## Stored data entries
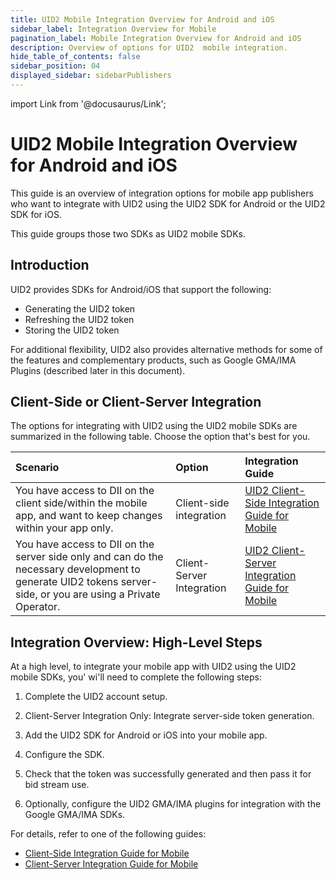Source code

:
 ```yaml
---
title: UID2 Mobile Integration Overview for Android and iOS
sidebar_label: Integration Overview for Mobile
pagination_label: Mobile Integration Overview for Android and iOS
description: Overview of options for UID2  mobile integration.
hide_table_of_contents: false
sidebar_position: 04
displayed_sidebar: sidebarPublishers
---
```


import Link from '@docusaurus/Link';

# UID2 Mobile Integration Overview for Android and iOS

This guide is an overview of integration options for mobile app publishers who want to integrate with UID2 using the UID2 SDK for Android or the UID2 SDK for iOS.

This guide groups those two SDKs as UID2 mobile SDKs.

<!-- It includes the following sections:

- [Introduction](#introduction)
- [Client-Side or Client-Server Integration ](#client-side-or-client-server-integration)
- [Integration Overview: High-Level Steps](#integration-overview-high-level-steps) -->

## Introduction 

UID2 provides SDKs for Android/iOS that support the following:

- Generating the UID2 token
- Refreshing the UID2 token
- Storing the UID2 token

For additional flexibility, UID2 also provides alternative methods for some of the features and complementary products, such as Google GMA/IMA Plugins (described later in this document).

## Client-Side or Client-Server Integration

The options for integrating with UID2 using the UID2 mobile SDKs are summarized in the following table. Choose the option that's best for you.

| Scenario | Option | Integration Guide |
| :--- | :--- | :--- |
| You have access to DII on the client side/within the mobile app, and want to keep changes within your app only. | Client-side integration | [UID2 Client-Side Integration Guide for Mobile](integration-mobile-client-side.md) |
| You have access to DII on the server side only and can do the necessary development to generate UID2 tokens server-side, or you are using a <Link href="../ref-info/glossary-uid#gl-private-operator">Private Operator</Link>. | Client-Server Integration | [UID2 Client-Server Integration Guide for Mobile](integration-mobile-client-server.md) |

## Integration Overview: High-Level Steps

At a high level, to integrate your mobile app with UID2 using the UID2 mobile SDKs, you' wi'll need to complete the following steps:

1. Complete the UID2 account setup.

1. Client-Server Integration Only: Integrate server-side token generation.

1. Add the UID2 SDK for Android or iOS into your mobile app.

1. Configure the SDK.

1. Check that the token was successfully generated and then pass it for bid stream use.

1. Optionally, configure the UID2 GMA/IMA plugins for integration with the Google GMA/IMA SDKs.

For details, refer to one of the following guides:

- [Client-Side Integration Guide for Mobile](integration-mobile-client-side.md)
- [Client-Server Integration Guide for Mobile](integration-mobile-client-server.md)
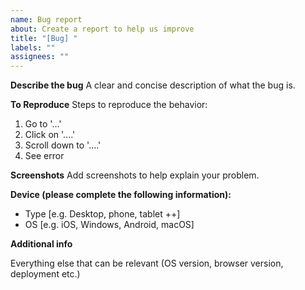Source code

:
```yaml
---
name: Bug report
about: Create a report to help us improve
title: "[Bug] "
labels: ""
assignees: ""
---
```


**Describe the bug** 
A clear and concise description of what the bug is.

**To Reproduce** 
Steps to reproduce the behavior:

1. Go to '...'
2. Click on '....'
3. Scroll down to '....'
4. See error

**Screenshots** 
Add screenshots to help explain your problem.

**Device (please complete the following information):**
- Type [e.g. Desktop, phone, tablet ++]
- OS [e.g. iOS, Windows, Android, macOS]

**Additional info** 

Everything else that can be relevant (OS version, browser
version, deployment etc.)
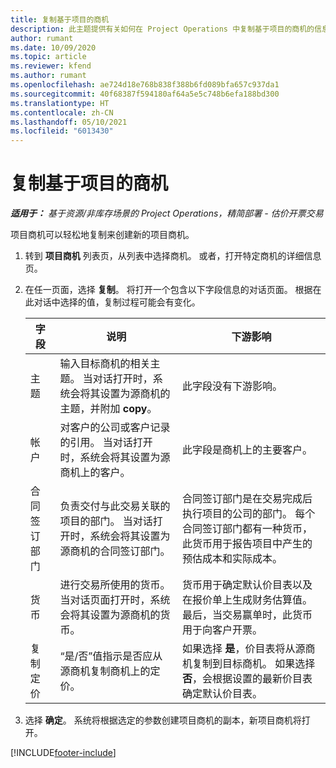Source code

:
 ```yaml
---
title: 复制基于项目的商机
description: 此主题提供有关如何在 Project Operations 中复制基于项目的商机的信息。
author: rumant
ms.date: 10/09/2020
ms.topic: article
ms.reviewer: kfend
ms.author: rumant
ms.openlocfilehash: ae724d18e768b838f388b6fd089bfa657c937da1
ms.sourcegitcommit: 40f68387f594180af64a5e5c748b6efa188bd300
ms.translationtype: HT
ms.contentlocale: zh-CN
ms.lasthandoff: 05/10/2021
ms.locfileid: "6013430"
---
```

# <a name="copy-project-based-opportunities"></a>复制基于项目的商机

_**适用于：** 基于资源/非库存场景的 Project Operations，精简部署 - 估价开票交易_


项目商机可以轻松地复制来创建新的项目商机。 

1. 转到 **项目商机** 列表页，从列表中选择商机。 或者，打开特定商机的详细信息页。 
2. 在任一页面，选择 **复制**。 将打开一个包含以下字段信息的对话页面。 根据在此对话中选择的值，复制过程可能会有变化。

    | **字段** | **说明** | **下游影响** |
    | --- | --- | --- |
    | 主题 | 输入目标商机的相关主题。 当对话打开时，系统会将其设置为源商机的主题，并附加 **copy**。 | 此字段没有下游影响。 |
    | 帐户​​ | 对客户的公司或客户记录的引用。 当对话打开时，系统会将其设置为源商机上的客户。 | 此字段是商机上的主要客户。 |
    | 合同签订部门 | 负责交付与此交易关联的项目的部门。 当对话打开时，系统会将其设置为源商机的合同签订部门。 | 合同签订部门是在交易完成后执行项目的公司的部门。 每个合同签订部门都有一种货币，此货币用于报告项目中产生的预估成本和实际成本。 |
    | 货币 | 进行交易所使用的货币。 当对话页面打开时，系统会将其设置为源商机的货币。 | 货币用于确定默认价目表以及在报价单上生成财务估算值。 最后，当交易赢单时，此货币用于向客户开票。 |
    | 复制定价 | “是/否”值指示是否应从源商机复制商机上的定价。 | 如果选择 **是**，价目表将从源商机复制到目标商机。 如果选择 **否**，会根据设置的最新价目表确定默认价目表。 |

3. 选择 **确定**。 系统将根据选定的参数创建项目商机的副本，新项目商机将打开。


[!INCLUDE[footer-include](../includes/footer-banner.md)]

## Task
Leaving aside the images, write out the entries above word for word.

## Written response
Source code

:
 ```yaml
---
title: UID2 Mobile Integration Overview for Android and iOS
sidebar_label: Integration Overview for Mobile
pagination_label: Mobile Integration Overview for Android and iOS
description: Overview of options for UID2  mobile integration.
hide_table_of_contents: false
sidebar_position: 04
displayed_sidebar: sidebarPublishers
---
```


import Link from '@docusaurus/Link';

# UID2 Mobile Integration Overview for Android and iOS

This guide is an overview of integration options for mobile app publishers who want to integrate with UID2 using the UID2 SDK for Android or the UID2 SDK for iOS.

This guide groups those two SDKs as UID2 mobile SDKs.

<!-- It includes the following sections:

- [Introduction](#introduction)
- [Client-Side or Client-Server Integration ](#client-side-or-client-server-integration)
- [Integration Overview: High-Level Steps](#integration-overview-high-level-steps) -->

## Introduction 

UID2 provides SDKs for Android/iOS that support the following:

- Generating the UID2 token
- Refreshing the UID2 token
- Storing the UID2 token

For additional flexibility, UID2 also provides alternative methods for some of the features and complementary products, such as Google GMA/IMA Plugins (described later in this document).

## Client-Side or Client-Server Integration

The options for integrating with UID2 using the UID2 mobile SDKs are summarized in the following table. Choose the option that's best for you.

| Scenario | Option | Integration Guide |
| :--- | :--- | :--- |
| You have access to DII on the client side/within the mobile app, and want to keep changes within your app only. | Client-side integration | [UID2 Client-Side Integration Guide for Mobile](integration-mobile-client-side.md) |
| You have access to DII on the server side only and can do the necessary development to generate UID2 tokens server-side, or you are using a <Link href="../ref-info/glossary-uid#gl-private-operator">Private Operator</Link>. | Client-Server Integration | [UID2 Client-Server Integration Guide for Mobile](integration-mobile-client-server.md) |

## Integration Overview: High-Level Steps

At a high level, to integrate your mobile app with UID2 using the UID2 mobile SDKs, you' wi'll need to complete the following steps:

1. Complete the UID2 account setup.

1. Client-Server Integration Only: Integrate server-side token generation.

1. Add the UID2 SDK for Android or iOS into your mobile app.

1. Configure the SDK.

1. Check that the token was successfully generated and then pass it for bid stream use.

1. Optionally, configure the UID2 GMA/IMA plugins for integration with the Google GMA/IMA SDKs.

For details, refer to one of the following guides:

- [Client-Side Integration Guide for Mobile](integration-mobile-client-side.md)
- [Client-Server Integration Guide for Mobile](integration-mobile-client-server.md)
Source code

:
```yaml
---
name: Bug report
about: Create a report to help us improve
title: "[Bug] "
labels: ""
assignees: ""
---
```


**Describe the bug** 
A clear and concise description of what the bug is.

**To Reproduce** 
Steps to reproduce the behavior:

1. Go to '...'
2. Click on '....'
3. Scroll down to '....'
4. See error

**Screenshots** 
Add screenshots to help explain your problem.

**Device (please complete the following information):**
- Type [e.g. Desktop, phone, tablet ++]
- OS [e.g. iOS, Windows, Android, macOS]

**Additional info** 

Everything else that can be relevant (OS version, browser
version, deployment etc.)
Source code

:
 ```yaml
---
title: 复制基于项目的商机
description: 此主题提供有关如何在 Project Operations 中复制基于项目的商机的信息。
author: rumant
ms.date: 10/09/2020
ms.topic: article
ms.reviewer: kfend
ms.author: rumant
ms.openlocfilehash: ae724d18e768b838f388b6fd089bfa657c937da1
ms.sourcegitcommit: 40f68387f594180af64a5e5c748b6efa188bd300
ms.translationtype: HT
ms.contentlocale: zh-CN
ms.lasthandoff: 05/10/2021
ms.locfileid: "6013430"
---
```

# <a name="copy-project-based-opportunities"></a>复制基于项目的商机

_**适用于：** 基于资源/非库存场景的 Project Operations，精简部署 - 估价开票交易_


项目商机可以轻松地复制来创建新的项目商机。 

1. 转到 **项目商机** 列表页，从列表中选择商机。 或者，打开特定商机的详细信息页。 
2. 在任一页面，选择 **复制**。 将打开一个包含以下字段信息的对话页面。 根据在此对话中选择的值，复制过程可能会有变化。

    | **字段** | **说明** | **下游影响** |
    | --- | --- | --- |
    | 主题 | 输入目标商机的相关主题。 当对话打开时，系统会将其设置为源商机的主题，并附加 **copy**。 | 此字段没有下游影响。 |
    | 帐户​​ | 对客户的公司或客户记录的引用。 当对话打开时，系统会将其设置为源商机上的客户。 | 此字段是商机上的主要客户。 |
    | 合同签订部门 | 负责交付与此交易关联的项目的部门。 当对话打开时，系统会将其设置为源商机的合同签订部门。 | 合同签订部门是在交易完成后执行项目的公司的部门。 每个合同签订部门都有一种货币，此货币用于报告项目中产生的预估成本和实际成本。 |
    | 货币 | 进行交易所使用的货币。 当对话页面打开时，系统会将其设置为源商机的货币。 | 货币用于确定默认价目表以及在报价单上生成财务估算值。 最后，当交易赢单时，此货币用于向客户开票。 |
    | 复制定价 | “是/否”值指示是否应从源商机复制商机上的定价。 | 如果选择 **是**，价目表将从源商机复制到目标商机。 如果选择 **否**，会根据设置的最新价目表确定默认价目表。 |

3. 选择 **确定**。 系统将根据选定的参数创建项目商机的副本，新项目商机将打开。


[!INCLUDE[footer-include](../includes/footer-banner.md)]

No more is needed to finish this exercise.